Carlos Hipólito conoció a Marsillach durante los años 90
Carlos Hipólito conoció a Marsillach durante los años 90PABLO LORENTE FOTOGRAFIA; Pablo Lorente

Pero, en cualquier caso, el gran problema es que esos asuntos, los que tienen enjundia, están tratados bajo una perspectiva ensayística; por más que se advierta la fina ironía de Marsillach, no hay en esos escritos nada teatral, ni tampoco poético, que permita vislumbrar en ellos una desconocida dimensión escénica. Dicho de otro modo, el espectáculo no aporta nada a lo que ya estaba tan bien plasmado en el papel. Y menos si tenemos en cuenta que los temas que se abordan son interesantes, sobre todo, para los espectadores que están ya vinculados a la profesión teatral y, especialmente, dentro de estos, para los amantes del teatro clásico, los cuales, precisamente, conocen desde hace muchísimos años todas estas teorías y reflexiones; entre otras cosas, porque son las que han permitido a la CNTC, con sus distintos directores a lo largo del tiempo, avanzar y llegar donde había llegado, a pesar de que algunos dentro de la institución parece que hayan estado en una burbuja y crean estar ahora descubriendo la pólvora.

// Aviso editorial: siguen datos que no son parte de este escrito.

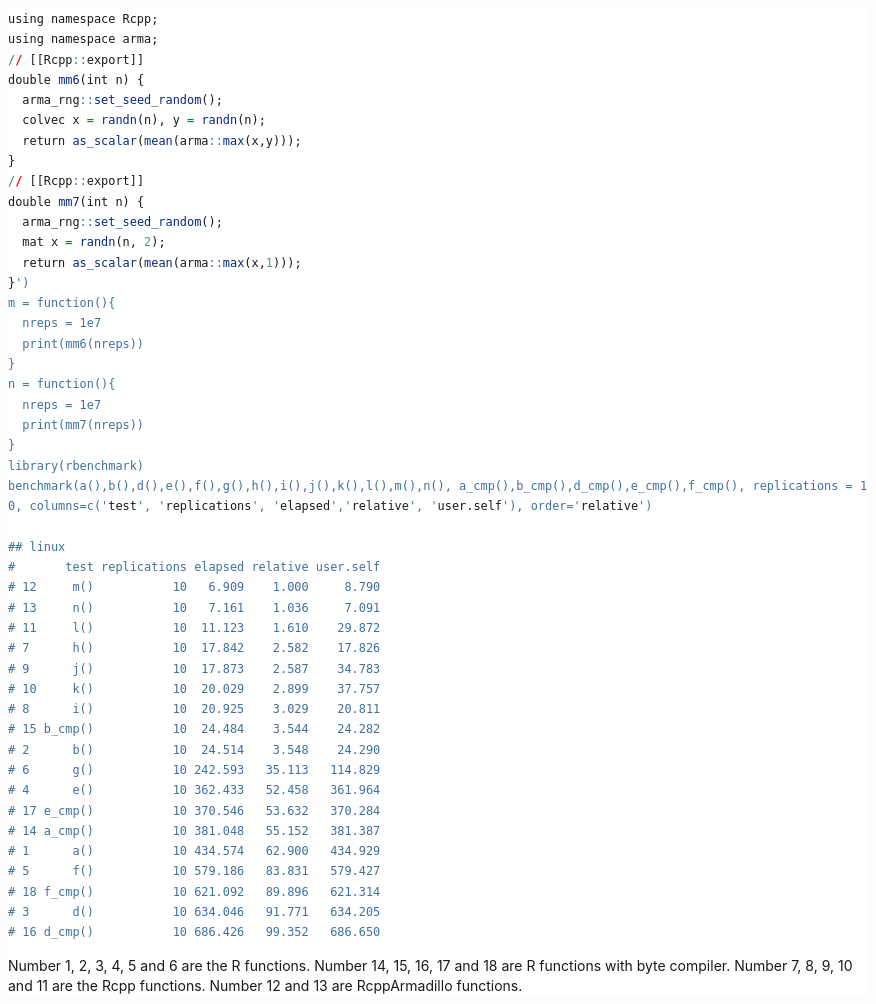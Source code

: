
 ```R
using namespace Rcpp;
using namespace arma;
// [[Rcpp::export]]
double mm6(int n) {
  arma_rng::set_seed_random();
  colvec x = randn(n), y = randn(n);
  return as_scalar(mean(arma::max(x,y)));
}
// [[Rcpp::export]]
double mm7(int n) {
  arma_rng::set_seed_random();
  mat x = randn(n, 2);
  return as_scalar(mean(arma::max(x,1)));
}')
m = function(){
  nreps = 1e7
  print(mm6(nreps))
}
n = function(){
  nreps = 1e7
  print(mm7(nreps))
}
library(rbenchmark)
benchmark(a(),b(),d(),e(),f(),g(),h(),i(),j(),k(),l(),m(),n(), a_cmp(),b_cmp(),d_cmp(),e_cmp(),f_cmp(), replications = 10, columns=c('test', 'replications', 'elapsed','relative', 'user.self'), order='relative')

## linux
#       test replications elapsed relative user.self
# 12     m()           10   6.909    1.000     8.790
# 13     n()           10   7.161    1.036     7.091
# 11     l()           10  11.123    1.610    29.872
# 7      h()           10  17.842    2.582    17.826
# 9      j()           10  17.873    2.587    34.783
# 10     k()           10  20.029    2.899    37.757
# 8      i()           10  20.925    3.029    20.811
# 15 b_cmp()           10  24.484    3.544    24.282
# 2      b()           10  24.514    3.548    24.290
# 6      g()           10 242.593   35.113   114.829
# 4      e()           10 362.433   52.458   361.964
# 17 e_cmp()           10 370.546   53.632   370.284
# 14 a_cmp()           10 381.048   55.152   381.387
# 1      a()           10 434.574   62.900   434.929
# 5      f()           10 579.186   83.831   579.427
# 18 f_cmp()           10 621.092   89.896   621.314
# 3      d()           10 634.046   91.771   634.205
# 16 d_cmp()           10 686.426   99.352   686.650
```

Number 1, 2, 3, 4, 5 and 6 are the R functions. Number 14, 15, 16, 17 and 18 are R functions with byte compiler. Number 7, 8, 9, 10 and 11 are the Rcpp functions. Number 12 and 13 are RcppArmadillo functions.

Por lo demás, la función cuenta con buenos actores, como digo, y su factura, como no podía ser de otra manera tratándose de una gran producción pública, es más que correcta. En ella destaca la sencilla escenografía –apenas hay otra cosa que un sillón a la vista del espectador– y, muy especialmente, la iluminación de Pedro Yagüe. Por otra parte, en estos tiempos en los que la duración de los espectáculos suele ser directamente proporcional a la pretenciosidad de los mismos, se agradece sobremanera que la función apenas llegue a los 70 minutos.

Todos esto contribuye a que el espectáculo sea digerible; nadie va a llevarse las manos a la cabeza, ni mucho menos, después de verlo. Pero, por muy benévolo que intente ser, el espectador que sea amante del teatro clásico y que haya seguido la trayectoria de la CNTC no podrá evitar preguntarse: ¿qué demonios pinta esto aquí y cuánto dinero ha costado?

Lo mejor

Los esfuerzos de Natalia Huarte, posiblemente la única que, por su juventud, se ha tomado esto en serio, para dar empaque al producto.

Lo peor

La desorientación absoluta en la que anda inmersa la Compañía Nacional en los últimos tiempos.